Required action -
In the answer, transcribe exactly the lines from the beginning of the material through the line holding "1. System should continue", and skip every picture.
=== Section Start ===
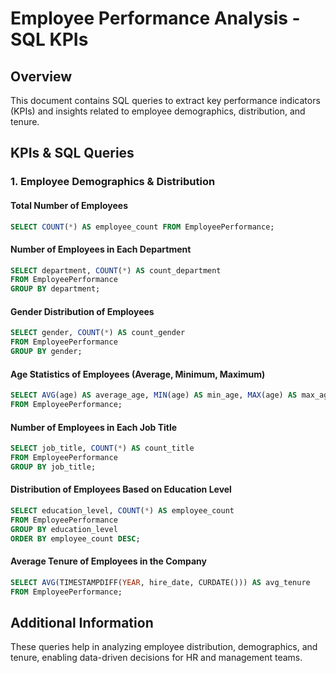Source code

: # Employee Performance Analysis - SQL KPIs

## Overview
This document contains SQL queries to extract key performance indicators (KPIs) and insights related to employee demographics, distribution, and tenure.

## KPIs & SQL Queries

### 1. Employee Demographics & Distribution

#### Total Number of Employees
```sql
SELECT COUNT(*) AS employee_count FROM EmployeePerformance;
```

#### Number of Employees in Each Department
```sql
SELECT department, COUNT(*) AS count_department 
FROM EmployeePerformance
GROUP BY department;
```

#### Gender Distribution of Employees
```sql
SELECT gender, COUNT(*) AS count_gender 
FROM EmployeePerformance
GROUP BY gender;
```

#### Age Statistics of Employees (Average, Minimum, Maximum)
```sql
SELECT AVG(age) AS average_age, MIN(age) AS min_age, MAX(age) AS max_age 
FROM EmployeePerformance;
```

#### Number of Employees in Each Job Title
```sql
SELECT job_title, COUNT(*) AS count_title 
FROM EmployeePerformance
GROUP BY job_title;
```

#### Distribution of Employees Based on Education Level
```sql
SELECT education_level, COUNT(*) AS employee_count 
FROM EmployeePerformance
GROUP BY education_level
ORDER BY employee_count DESC;
```

#### Average Tenure of Employees in the Company
```sql
SELECT AVG(TIMESTAMPDIFF(YEAR, hire_date, CURDATE())) AS avg_tenure 
FROM EmployeePerformance;
```

## Additional Information
These queries help in analyzing employee distribution, demographics, and tenure, enabling data-driven decisions for HR and management teams.
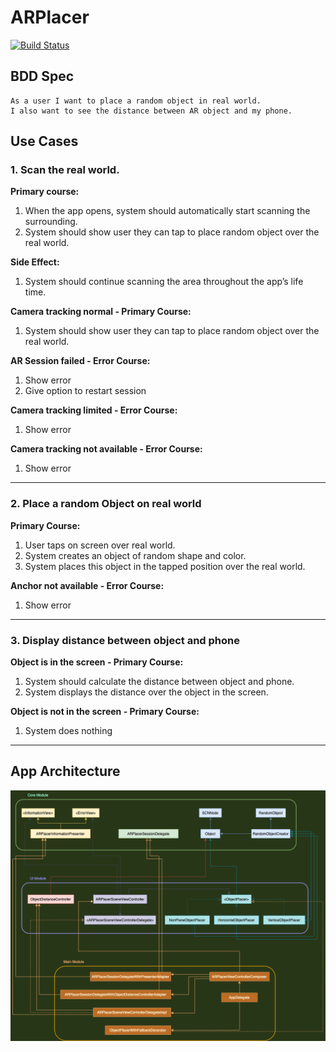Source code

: # ARPlacer
[![Build Status](https://app.travis-ci.com/aloksbd/ARPlacer.svg?branch=main)](https://app.travis-ci.com/aloksbd/ARPlacer)

## BDD Spec
```
As a user I want to place a random object in real world.
I also want to see the distance between AR object and my phone.
```


## Use Cases
### 1. Scan the real world.
**Primary course:**
1. When the app opens, system should automatically start scanning the surrounding.
2. System should show user they can tap to place random object over the real world.

**Side Effect:**
1. System should continue scanning the area throughout the app’s life time.

**Camera tracking normal - Primary Course:**
1. System should show user they can tap to place random object over the real world.

**AR Session failed - Error Course:**
1. Show error
2. Give option to restart session

**Camera tracking limited - Error Course:**
1. Show error

**Camera tracking not available - Error Course:**
1. Show error

---

### 2. Place a random Object on real world
**Primary Course:**
1. User taps on screen over real world.
2. System creates an object of random shape and color.
3. System places this object in the tapped position over the real world.

**Anchor not available - Error Course:**
1. Show error

---

### 3. Display distance between object and phone
**Object is in the screen - Primary Course:**
1. System should calculate the distance between object and phone.
2. System displays the distance over the object in the screen.

**Object is not in the screen - Primary Course:**
1. System does nothing

---

## App Architecture

![](Architecture-Diagram.png)
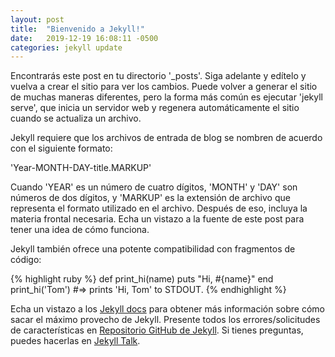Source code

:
 ```yaml
---
layout: post
title:  "Bienvenido a Jekyll!"
date:   2019-12-19 16:08:11 -0500
categories: jekyll update
---
```

Encontrarás este post en tu directorio '_posts'. Siga adelante y edítelo y vuelva a crear el sitio para ver los cambios. Puede volver a generar el sitio de muchas maneras diferentes, pero la forma más común es ejecutar 'jekyll serve', que inicia un servidor web y regenera automáticamente el sitio cuando se actualiza un archivo.

Jekyll requiere que los archivos de entrada de blog se nombren de acuerdo con el siguiente formato:

'Year-MONTH-DAY-title.MARKUP'

Cuando 'YEAR' es un número de cuatro dígitos, 'MONTH' y 'DAY' son números de dos dígitos, y 'MARKUP' es la extensión de archivo que representa el formato utilizado en el archivo. Después de eso, incluya la materia frontal necesaria. Echa un vistazo a la fuente de este post para tener una idea de cómo funciona.

Jekyll también ofrece una potente compatibilidad con fragmentos de código:

{% highlight ruby %}
def print_hi(name)
  puts "Hi, #{name}"
end
print_hi('Tom')
#=> prints 'Hi, Tom' to STDOUT.
{% endhighlight %}

Echa un vistazo a los [Jekyll docs][jekyll-docs] para obtener más información sobre cómo sacar el máximo provecho de Jekyll. Presente todos los errores/solicitudes de características en [Repositorio GitHub de Jekyll][jekyll-gh]. Si tienes preguntas, puedes hacerlas en [Jekyll Talk][jekyll-talk].

[jekyll-docs]: https://jekyllrb.com/docs/home
[jekyll-gh]: https://github.com/jekyll/jekyll
[jekyll-talk]: https://talk.jekyllrb.com/
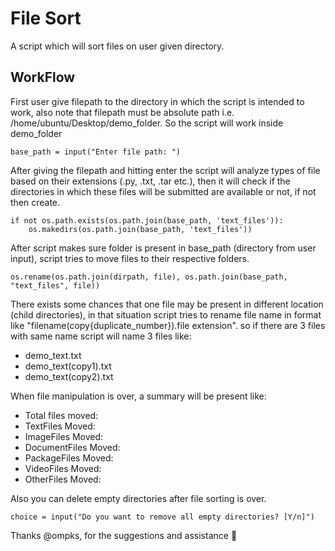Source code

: # File Sort

A script which will sort files on user given directory.

## WorkFlow

First user give filepath to the directory in which the script is intended to work, also note that filepath must be absolute path i.e. /home/ubuntu/Desktop/demo_folder. So the script will work inside demo_folder

```base_path = input("Enter file path: ")```

After giving the filepath and hitting enter the script will analyze types of file based on their extensions (.py, .txt, .tar etc.), then it will check if the directories in which these files will be submitted are available or not, if not then create.

```
if not os.path.exists(os.path.join(base_path, 'text_files')):				
	os.makedirs(os.path.join(base_path, 'text_files'))
```

After script makes sure folder is present in base_path (directory from user input), script tries to move files to their respective folders.

```os.rename(os.path.join(dirpath, file), os.path.join(base_path, "text_files", file))```

There exists some chances that one file may be present in different location (child directories), in that situation script tries to rename file name in format like "filename(copy{duplicate_number}).file extension". so if there are 3 files with same name script will name 3 files like:

- demo_text.txt
- demo_text(copy1).txt
- demo_text(copy2).txt

When file manipulation is over, a summary will be present like:

- Total files moved:
- TextFiles Moved:
- ImageFiles Moved:
- DocumentFiles Moved:
- PackageFiles Moved:
- VideoFiles Moved:
- OtherFiles Moved:

Also you can delete empty directories after file sorting is over.

```choice = input("Do you want to remove all empty directories? [Y/n]")```

Thanks @ompks, for the suggestions and assistance :green_heart:
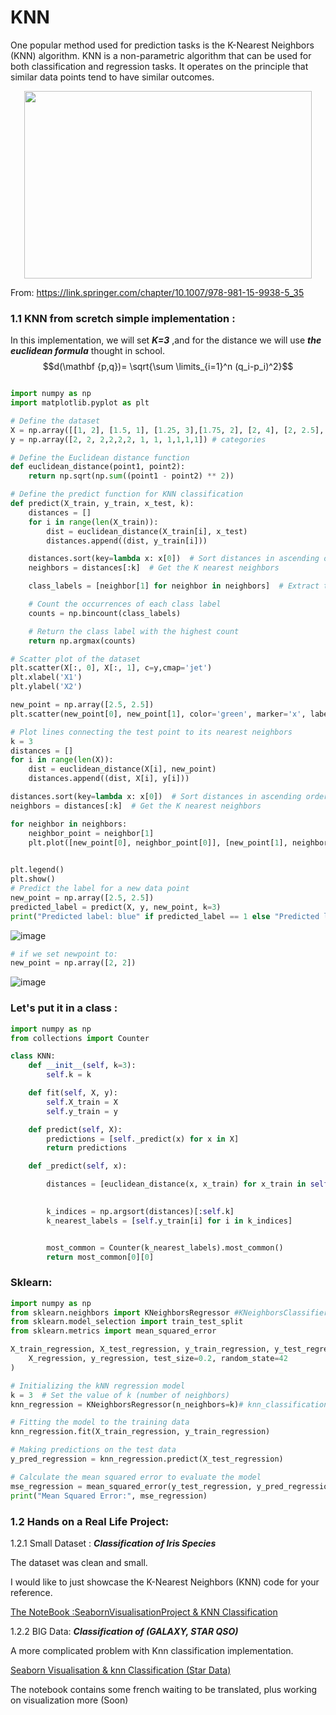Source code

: # KNN

One popular method used for prediction tasks is the K-Nearest Neighbors (KNN) algorithm. KNN is a non-parametric algorithm that can be used for both classification and regression tasks. It operates on the principle that similar data points tend to have similar outcomes.

<p align="center">
  <img width="460" height="300" src="https://media.springernature.com/lw685/springer-static/image/chp%3A10.1007%2F978-981-15-9938-5_35/MediaObjects/488434_1_En_35_Fig1_HTML.png">
</p>

From: https://link.springer.com/chapter/10.1007/978-981-15-9938-5_35
### 1.1 KNN from scretch simple implementation :

In this implementation, we will set ***K=3*** ,and for the distance we will use ***the euclidean formula*** thought in school. 
$$d(\mathbf {p,q})= \sqrt{\sum \limits_{i=1}^n (q_i-p_i)^2}$$


``` python

import numpy as np
import matplotlib.pyplot as plt

# Define the dataset
X = np.array([[1, 2], [1.5, 1], [1.25, 3],[1.75, 2], [2, 4], [2, 2.5], [3, 2], [4, 2], [3, 3],[2.75, 2], [2.5, 4], [4, 2.5]])
y = np.array([2, 2, 2,2,2,2, 1, 1, 1,1,1,1]) # categories

# Define the Euclidean distance function
def euclidean_distance(point1, point2):
    return np.sqrt(np.sum((point1 - point2) ** 2))

# Define the predict function for KNN classification
def predict(X_train, y_train, x_test, k):
    distances = []
    for i in range(len(X_train)):
        dist = euclidean_distance(X_train[i], x_test)
        distances.append((dist, y_train[i]))

    distances.sort(key=lambda x: x[0])  # Sort distances in ascending order
    neighbors = distances[:k]  # Get the K nearest neighbors

    class_labels = [neighbor[1] for neighbor in neighbors]  # Extract the class labels

    # Count the occurrences of each class label
    counts = np.bincount(class_labels)

    # Return the class label with the highest count
    return np.argmax(counts)

# Scatter plot of the dataset
plt.scatter(X[:, 0], X[:, 1], c=y,cmap='jet')
plt.xlabel('X1')
plt.ylabel('X2')

new_point = np.array([2.5, 2.5])
plt.scatter(new_point[0], new_point[1], color='green', marker='x', label='Test Point')

# Plot lines connecting the test point to its nearest neighbors
k = 3
distances = []
for i in range(len(X)):
    dist = euclidean_distance(X[i], new_point)
    distances.append((dist, X[i], y[i]))

distances.sort(key=lambda x: x[0])  # Sort distances in ascending order
neighbors = distances[:k]  # Get the K nearest neighbors

for neighbor in neighbors:
    neighbor_point = neighbor[1]
    plt.plot([new_point[0], neighbor_point[0]], [new_point[1], neighbor_point[1]], 'k--', linewidth=0.5)

    
plt.legend()
plt.show()
# Predict the label for a new data point
new_point = np.array([2.5, 2.5])
predicted_label = predict(X, y, new_point, k=3)
print("Predicted label: blue" if predicted_label == 1 else "Predicted label: red")

```
![image](https://github.com/IslemBouzidi/DataScience/assets/87117961/46370214-8cd7-48b7-8542-975b3c601538)

``` python
# if we set newpoint to:
new_point = np.array([2, 2])
```
![image](https://github.com/IslemBouzidi/DataScience/assets/87117961/fbfb0c75-3dad-40ef-a56c-95d9303b95ad)

### Let's put it in a class :

``` python
import numpy as np
from collections import Counter

class KNN:
    def __init__(self, k=3):
        self.k = k

    def fit(self, X, y):
        self.X_train = X
        self.y_train = y

    def predict(self, X):
        predictions = [self._predict(x) for x in X]
        return predictions

    def _predict(self, x):

        distances = [euclidean_distance(x, x_train) for x_train in self.X_train]# euclidean_distance is already defined in the code above
    

        k_indices = np.argsort(distances)[:self.k]
        k_nearest_labels = [self.y_train[i] for i in k_indices]


        most_common = Counter(k_nearest_labels).most_common()
        return most_common[0][0]
```

### Sklearn:
``` python
import numpy as np
from sklearn.neighbors import KNeighborsRegressor #KNeighborsClassifier
from sklearn.model_selection import train_test_split
from sklearn.metrics import mean_squared_error

X_train_regression, X_test_regression, y_train_regression, y_test_regression = train_test_split(
    X_regression, y_regression, test_size=0.2, random_state=42
)

# Initializing the kNN regression model
k = 3  # Set the value of k (number of neighbors)
knn_regression = KNeighborsRegressor(n_neighbors=k)# knn_classification = KNeighborsClassifier(n_neighbors=k)

# Fitting the model to the training data
knn_regression.fit(X_train_regression, y_train_regression)

# Making predictions on the test data
y_pred_regression = knn_regression.predict(X_test_regression)

# Calculate the mean squared error to evaluate the model
mse_regression = mean_squared_error(y_test_regression, y_pred_regression)
print("Mean Squared Error:", mse_regression)

```
### 1.2 Hands on a Real Life Project: 
1.2.1 Small Dataset : ***Classification of Iris Species***

The dataset was clean and small.

I would like to just showcase the K-Nearest Neighbors (KNN) code for your reference.

[The NoteBook :SeabornVisualisationProject & KNN Classification](https://github.com/IslemBouzidi/DataScience/blob/main/Seaborn%20Visualization%20%26%20KNN%20classification.ipynb)

1.2.2 BIG Data: ***Classification of (GALAXY, STAR QSO)***

A more complicated problem with Knn classification implementation.

[Seaborn Visualisation & knn Classification (Star Data)](https://github.com/IslemBouzidi/DataScience/blob/main/Seaborn%20Visualization%20%26%20knn%20Classification%20(Star%20Data).ipynb)

The notebook contains some french waiting to be translated, plus working on visualization more (Soon)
=== Section End ===
Your solution -
Source code

: # Employee Performance Analysis - SQL KPIs

## Overview
This document contains SQL queries to extract key performance indicators (KPIs) and insights related to employee demographics, distribution, and tenure.

## KPIs & SQL Queries

### 1. Employee Demographics & Distribution

#### Total Number of Employees
```sql
SELECT COUNT(*) AS employee_count FROM EmployeePerformance;
```

#### Number of Employees in Each Department
```sql
SELECT department, COUNT(*) AS count_department 
FROM EmployeePerformance
GROUP BY department;
```

#### Gender Distribution of Employees
```sql
SELECT gender, COUNT(*) AS count_gender 
FROM EmployeePerformance
GROUP BY gender;
```

#### Age Statistics of Employees (Average, Minimum, Maximum)
```sql
SELECT AVG(age) AS average_age, MIN(age) AS min_age, MAX(age) AS max_age 
FROM EmployeePerformance;
```

#### Number of Employees in Each Job Title
```sql
SELECT job_title, COUNT(*) AS count_title 
FROM EmployeePerformance
GROUP BY job_title;
```

#### Distribution of Employees Based on Education Level
```sql
SELECT education_level, COUNT(*) AS employee_count 
FROM EmployeePerformance
GROUP BY education_level
ORDER BY employee_count DESC;
```

#### Average Tenure of Employees in the Company
```sql
SELECT AVG(TIMESTAMPDIFF(YEAR, hire_date, CURDATE())) AS avg_tenure 
FROM EmployeePerformance;
```

## Additional Information
These queries help in analyzing employee distribution, demographics, and tenure, enabling data-driven decisions for HR and management teams.
Source code

: # ARPlacer
[![Build Status](https://app.travis-ci.com/aloksbd/ARPlacer.svg?branch=main)](https://app.travis-ci.com/aloksbd/ARPlacer)

## BDD Spec
```
As a user I want to place a random object in real world.
I also want to see the distance between AR object and my phone.
```


## Use Cases
### 1. Scan the real world.
**Primary course:**
1. When the app opens, system should automatically start scanning the surrounding.
2. System should show user they can tap to place random object over the real world.

**Side Effect:**
1. System should continue scanning the area throughout the app’s life time.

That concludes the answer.